**What you need to do:** Pictures appear among the records below and must be omitted. Repeat exactly the lines from the line with "# Promtail Integration" to the line with "## 📁 File Structure", both included.

Segment Open

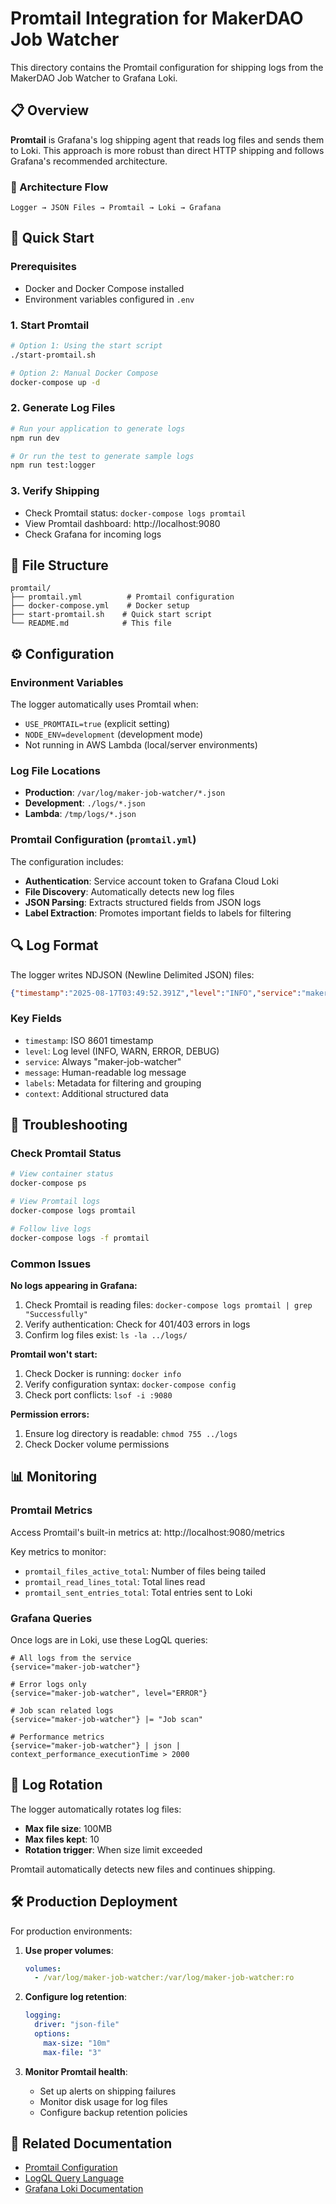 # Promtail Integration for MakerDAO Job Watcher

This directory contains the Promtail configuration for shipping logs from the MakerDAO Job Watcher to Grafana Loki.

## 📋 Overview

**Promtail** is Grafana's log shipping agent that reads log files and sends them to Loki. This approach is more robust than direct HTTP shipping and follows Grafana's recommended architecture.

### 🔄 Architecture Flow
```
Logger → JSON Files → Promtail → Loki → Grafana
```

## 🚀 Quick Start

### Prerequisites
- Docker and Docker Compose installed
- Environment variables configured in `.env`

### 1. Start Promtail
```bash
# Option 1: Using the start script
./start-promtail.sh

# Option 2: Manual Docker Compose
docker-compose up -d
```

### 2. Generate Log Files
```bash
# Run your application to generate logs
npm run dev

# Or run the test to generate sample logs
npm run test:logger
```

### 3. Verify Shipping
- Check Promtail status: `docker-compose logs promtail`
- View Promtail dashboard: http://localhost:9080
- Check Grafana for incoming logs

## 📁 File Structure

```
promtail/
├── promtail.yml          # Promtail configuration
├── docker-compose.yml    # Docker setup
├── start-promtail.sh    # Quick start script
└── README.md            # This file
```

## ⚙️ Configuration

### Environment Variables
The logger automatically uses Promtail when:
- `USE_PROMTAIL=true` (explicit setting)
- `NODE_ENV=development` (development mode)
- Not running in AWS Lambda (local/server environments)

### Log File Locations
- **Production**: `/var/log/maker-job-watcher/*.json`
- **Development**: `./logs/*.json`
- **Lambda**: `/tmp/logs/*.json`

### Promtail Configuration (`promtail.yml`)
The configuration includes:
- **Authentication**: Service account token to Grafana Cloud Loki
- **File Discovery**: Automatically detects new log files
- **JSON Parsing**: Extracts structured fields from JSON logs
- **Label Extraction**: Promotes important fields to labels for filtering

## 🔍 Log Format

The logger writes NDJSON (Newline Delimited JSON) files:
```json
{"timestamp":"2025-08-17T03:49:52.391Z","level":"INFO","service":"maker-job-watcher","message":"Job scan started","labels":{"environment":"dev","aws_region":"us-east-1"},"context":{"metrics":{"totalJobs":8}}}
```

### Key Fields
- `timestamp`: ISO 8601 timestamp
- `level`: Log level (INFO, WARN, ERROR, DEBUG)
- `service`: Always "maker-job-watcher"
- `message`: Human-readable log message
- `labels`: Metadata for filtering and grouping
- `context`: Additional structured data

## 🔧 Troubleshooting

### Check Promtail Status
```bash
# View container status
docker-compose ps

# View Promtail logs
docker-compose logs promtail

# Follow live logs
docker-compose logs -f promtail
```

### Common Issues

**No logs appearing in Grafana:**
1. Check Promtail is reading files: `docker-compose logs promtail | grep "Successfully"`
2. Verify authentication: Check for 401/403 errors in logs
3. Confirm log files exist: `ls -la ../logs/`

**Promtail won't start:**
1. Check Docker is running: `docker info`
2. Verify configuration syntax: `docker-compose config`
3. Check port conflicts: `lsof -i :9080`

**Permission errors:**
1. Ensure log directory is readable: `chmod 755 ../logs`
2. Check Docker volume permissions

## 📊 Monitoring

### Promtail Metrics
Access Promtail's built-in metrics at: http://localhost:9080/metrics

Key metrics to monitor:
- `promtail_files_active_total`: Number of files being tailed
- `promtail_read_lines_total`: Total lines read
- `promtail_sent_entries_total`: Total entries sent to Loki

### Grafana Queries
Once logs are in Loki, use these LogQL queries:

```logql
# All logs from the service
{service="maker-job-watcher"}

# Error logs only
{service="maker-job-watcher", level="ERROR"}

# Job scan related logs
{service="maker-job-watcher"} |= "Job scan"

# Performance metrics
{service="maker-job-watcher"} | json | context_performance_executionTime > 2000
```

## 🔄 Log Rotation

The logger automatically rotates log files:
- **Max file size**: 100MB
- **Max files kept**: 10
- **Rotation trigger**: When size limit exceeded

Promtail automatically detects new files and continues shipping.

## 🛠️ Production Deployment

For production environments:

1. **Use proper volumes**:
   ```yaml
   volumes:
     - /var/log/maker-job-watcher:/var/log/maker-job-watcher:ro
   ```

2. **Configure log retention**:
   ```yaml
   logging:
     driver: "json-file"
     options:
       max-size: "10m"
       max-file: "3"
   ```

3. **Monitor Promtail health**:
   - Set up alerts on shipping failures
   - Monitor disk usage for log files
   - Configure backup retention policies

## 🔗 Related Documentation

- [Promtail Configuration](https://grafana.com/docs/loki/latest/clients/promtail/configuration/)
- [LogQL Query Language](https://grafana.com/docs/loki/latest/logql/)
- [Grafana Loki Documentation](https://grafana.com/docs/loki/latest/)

Segment Closed
Segment Open

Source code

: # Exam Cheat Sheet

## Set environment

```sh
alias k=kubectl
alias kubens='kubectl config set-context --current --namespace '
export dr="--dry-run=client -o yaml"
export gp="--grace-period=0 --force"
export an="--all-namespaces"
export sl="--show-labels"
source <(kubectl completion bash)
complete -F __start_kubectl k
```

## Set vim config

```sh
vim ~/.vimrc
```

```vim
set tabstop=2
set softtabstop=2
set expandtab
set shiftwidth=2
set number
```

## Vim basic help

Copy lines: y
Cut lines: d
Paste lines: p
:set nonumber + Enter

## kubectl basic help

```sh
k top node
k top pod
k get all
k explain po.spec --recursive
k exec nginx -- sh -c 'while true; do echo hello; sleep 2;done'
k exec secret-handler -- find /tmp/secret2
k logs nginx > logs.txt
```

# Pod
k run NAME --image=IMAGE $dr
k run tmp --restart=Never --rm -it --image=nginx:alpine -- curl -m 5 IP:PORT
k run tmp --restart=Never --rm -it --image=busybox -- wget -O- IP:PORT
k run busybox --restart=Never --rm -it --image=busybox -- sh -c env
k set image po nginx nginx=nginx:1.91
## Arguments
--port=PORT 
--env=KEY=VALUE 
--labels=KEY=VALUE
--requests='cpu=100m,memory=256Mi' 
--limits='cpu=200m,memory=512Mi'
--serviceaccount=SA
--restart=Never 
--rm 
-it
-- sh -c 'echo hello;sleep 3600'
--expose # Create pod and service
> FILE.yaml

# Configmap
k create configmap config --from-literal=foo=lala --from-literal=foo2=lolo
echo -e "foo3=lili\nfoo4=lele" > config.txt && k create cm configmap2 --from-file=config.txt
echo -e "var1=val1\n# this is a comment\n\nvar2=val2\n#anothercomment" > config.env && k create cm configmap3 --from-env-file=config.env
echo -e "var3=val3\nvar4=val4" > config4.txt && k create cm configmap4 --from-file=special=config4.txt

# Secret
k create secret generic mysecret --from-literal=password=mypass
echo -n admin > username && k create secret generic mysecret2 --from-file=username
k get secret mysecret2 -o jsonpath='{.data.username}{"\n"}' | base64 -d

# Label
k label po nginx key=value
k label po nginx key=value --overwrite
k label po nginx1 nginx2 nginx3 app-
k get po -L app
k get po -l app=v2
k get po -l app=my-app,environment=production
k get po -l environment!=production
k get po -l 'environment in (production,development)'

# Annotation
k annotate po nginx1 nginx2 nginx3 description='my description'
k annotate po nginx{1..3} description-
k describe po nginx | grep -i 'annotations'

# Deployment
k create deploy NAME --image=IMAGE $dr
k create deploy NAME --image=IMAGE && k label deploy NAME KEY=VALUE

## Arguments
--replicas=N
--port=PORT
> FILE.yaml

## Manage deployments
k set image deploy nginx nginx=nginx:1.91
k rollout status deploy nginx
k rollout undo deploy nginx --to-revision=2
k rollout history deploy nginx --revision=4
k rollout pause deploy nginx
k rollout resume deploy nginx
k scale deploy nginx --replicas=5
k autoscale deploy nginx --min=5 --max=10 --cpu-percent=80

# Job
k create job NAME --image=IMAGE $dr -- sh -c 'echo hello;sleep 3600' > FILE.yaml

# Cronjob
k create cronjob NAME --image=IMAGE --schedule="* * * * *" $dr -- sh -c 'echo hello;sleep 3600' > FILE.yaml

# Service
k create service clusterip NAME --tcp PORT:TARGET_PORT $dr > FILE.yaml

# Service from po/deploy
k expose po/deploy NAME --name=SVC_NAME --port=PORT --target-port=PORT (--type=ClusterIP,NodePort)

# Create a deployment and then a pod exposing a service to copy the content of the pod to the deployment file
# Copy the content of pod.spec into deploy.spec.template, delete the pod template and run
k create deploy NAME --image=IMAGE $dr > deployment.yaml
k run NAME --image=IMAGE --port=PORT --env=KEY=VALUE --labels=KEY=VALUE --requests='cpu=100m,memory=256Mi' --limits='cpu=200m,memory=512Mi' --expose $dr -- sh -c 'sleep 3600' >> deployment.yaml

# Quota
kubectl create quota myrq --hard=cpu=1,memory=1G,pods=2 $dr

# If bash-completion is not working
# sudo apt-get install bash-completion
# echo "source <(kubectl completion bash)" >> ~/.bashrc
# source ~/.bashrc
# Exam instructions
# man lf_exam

Segment Closed

**Answer area:**
 # Promtail Integration for MakerDAO Job Watcher

This directory contains the Promtail configuration for shipping logs from the MakerDAO Job Watcher to Grafana Loki.

## 📋 Overview

**Promtail** is Grafana's log shipping agent that reads log files and sends them to Loki. This approach is more robust than direct HTTP shipping and follows Grafana's recommended architecture.

### 🔄 Architecture Flow
```
Logger → JSON Files → Promtail → Loki → Grafana
```

## 🚀 Quick Start

### Prerequisites
- Docker and Docker Compose installed
- Environment variables configured in `.env`

### 1. Start Promtail
```bash
# Option 1: Using the start script
./start-promtail.sh

# Option 2: Manual Docker Compose
docker-compose up -d
```

### 2. Generate Log Files
```bash
# Run your application to generate logs
npm run dev

# Or run the test to generate sample logs
npm run test:logger
```

### 3. Verify Shipping
- Check Promtail status: `docker-compose logs promtail`
- View Promtail dashboard: http://localhost:9080
- Check Grafana for incoming logs

## 📁 File Structure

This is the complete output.